Dies muß sich besonders in der Deutung des Kreuzestodes zeigen.
Stärker, als dies in der westlichen Theologie der Fall ist, sieht der
Osten den Tod Christi von seiner Inkarnation her und stellt ihn
somit wie diese unter den Gedanken der Epiphanie. Deshalb auch
die enge Verknüpfung zwischen Tod und Auferstehung! Dagegen
schrecken die griechischen Väter bezeichnenderweise bisweilen vor
dem Gedanken zurück, daß Christus am Kreuze sein Leben als
Lösegeld für unsere Sünden in die Hände des Vaters gelegt habe32.
Statt dessen lassen sie das menschliche Leben Christi als Lösepreis
dem Teufel zufallen, der freilich dabei der Betrogene ist, denn indem
er den Köder des Leibes verschlingt, wird er vom Haken der Gott
heit durchbohrt33. Das Eigenartige dieser Auffassung liegt nicht
etwa darin, daß Gott den Teufel betrügt. Wie sollte der Teufel im
Spiel mit Gott nicht naturgemäß und von vorneherein schon der
„armselige, betrogene" Teufel sein! Bezeichnend ist in unserem
Zusammenhang vielmehr, daß man es nur mit Bedenken wagt,
Christus in aller Konsequenz als den zu sehen, der als Mensch mit
jedem Atemzuge, besonders aber am Kreuz sein Leben dem Vater
aufopfernd darbringt34. Hier meldet sich wieder eine Schwäche an,
die schon der altkirchlichen Logostheologie eigen war, die im byzan
tinischen Christusbild aber besonderen Raum fand. Dies bedeutet
jedoch kein negatives Urteil über den Grundansatz byzantinischer
Christologie oder ihr System als Ganzes, denn jedes menschliche
System lebt davon, gewisse Wahrheiten stärker zu betonen als
andere. Gerade für die Würdigung der Mysterien des Lebens Christi
aber hat sich die byzantinische Christologie als fruchtbar erwiesen.

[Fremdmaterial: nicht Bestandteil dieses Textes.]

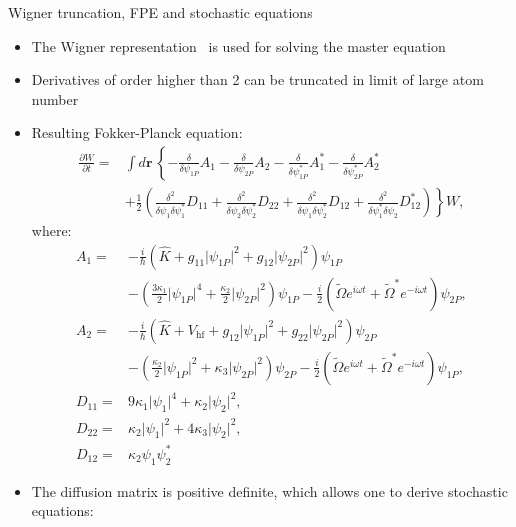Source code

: \documentclass[final,hyperref={pdfpagelabels=false}]{beamer}
\begin{document}
\begin{frame}
\begin{columns}
{\begin{block}{Wigner truncation, FPE and stochastic equations}
\begin{itemize}
	\item The Wigner representation~\cite{gardiner} is used for solving the master equation
	\item Derivatives of order higher than 2 can be truncated in limit of large atom number~\cite{norrie}~\cite{sinatra}
	\item Resulting Fokker-Planck equation:
\begin{equation*}
\begin{split}
\frac{\partial W}{\partial t} = & \int d\mathbf{r}\, \left\{
	- \frac{\delta}{\delta \psi_{1P}} A_1 -
	\frac{\delta}{\delta \psi_{2P}} A_2 -
	\frac{\delta}{\delta \psi^*_{1P}} A^*_1 -
	\frac{\delta}{\delta \psi^*_{2P}} A^*_2
\right. \\
& \left. + \frac{1}{2} \left(
	\frac{\delta^2}{\delta \psi_1 \delta \psi_1^*} D_{11} +
	\frac{\delta^2}{\delta \psi_2 \delta \psi_2^*} D_{22} +
	\frac{\delta^2}{\delta \psi_1 \delta \psi_2^*} D_{12} +
	\frac{\delta^2}{\delta \psi_1^* \delta \psi_2} D^*_{12} \right)
\right\} W,
\end{split}
\end{equation*}
where:
\begin{align*}
A_1 = {} & -\frac{i}{\hbar} \left( \hat{K} + g_{11} \lvert \psi_{1P} \rvert^2 + g_{12} \lvert \psi_{2P} \rvert^2 \right) \psi_{1P} \\
	& - \left( \frac{3 \kappa_1}{2} \lvert \psi_{1P} \rvert^4 + \frac{\kappa_2}{2} \lvert \psi_{2P} \rvert^2 \right) \psi_{1P} -
	\frac{i}{2} \left( \tilde{\Omega} e^{i \omega t} + \tilde{\Omega}^* e^{-i \omega t} \right) \psi_{2P}, \\
A_2 = {} & -\frac{i}{\hbar} \left( \hat{K} + V_{\textrm{hf}} +
	g_{12} \lvert \psi_{1P} \rvert^2 + g_{22} \lvert \psi_{2P} \rvert^2 \right) \psi_{2P} \\
	& - \left( \frac{\kappa_2}{2} \lvert \psi_{1P} \rvert^2 + \kappa_3 \lvert \psi_{2P} \rvert^2 \right) \psi_{2P} -
	\frac{i}{2} \left( \tilde{\Omega} e^{i \omega t} + \tilde{\Omega}^* e^{-i \omega t} \right) \psi_{1P}, \\
D_{11} = {} & 9 \kappa_1 \lvert \psi_1 \rvert^4 + \kappa_2 \lvert \psi_2 \rvert^2, \\
D_{22} = {} & \kappa_2 \lvert \psi_1 \rvert^2 + 4 \kappa_3 \lvert \psi_2 \rvert^2, \\
D_{12} = {} & \kappa_2 \psi_1 \psi_2^*
\end{align*}
	\item The diffusion matrix is positive definite, which allows one to derive stochastic equations:

\end{itemize}
\end{block}}
\end{columns}
\end{frame}
\end{document}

32 Gregor von Nazianz, der diesen Gedanken betont und ein Lösegeld
an den Teufel ablehnt, fragt trotzdem, wie sich der Vater denn am Blute des
Eingeborenen freuen solle und gibt darauf eine ausweichende Antwort; Or. 45, 22
(PG 36, 653).
33 Diese Darstellung ist in der Nachfolge des Origenes besonders entwickelt
bei Gregor von Nyssa, Or. Cat. 22—24 (PG 45, 59—66), aber auch sonst
verbreitet. Gregor von Nazianz und Johannes von Damaskus versuchen freilich,
sie aus der Verbindung mit dem Gedanken einer Zahlung an den Teufel zu lösen.
Vgl. Gregor von Nazianz, Or. 39, 13 mit Or. 45, 22; ferner Johannes von
Damaskus, De fide orth. III, 27 (PG 94, 1096f).
34 Natürlich bedeutet das noch keine Ausschaltung des Opfergedankens. Im
Mittelpunkt jedoch steht dieser nur bei den Antiochenern. — Um den Gedanken
des Opfers in byzantinischer Sicht zu betonen, müßte der Ansatz griechischer
Christologie (freilich nicht sehr anschaulich) etwa so durchgeführt werden:
Der Logos opfert als der fleischgewordene Logos sein Leben dem Vater so auf,
daß sein menschlicher Wille gerade im Verzicht zum letzten Vollzug seiner selbst
kommt.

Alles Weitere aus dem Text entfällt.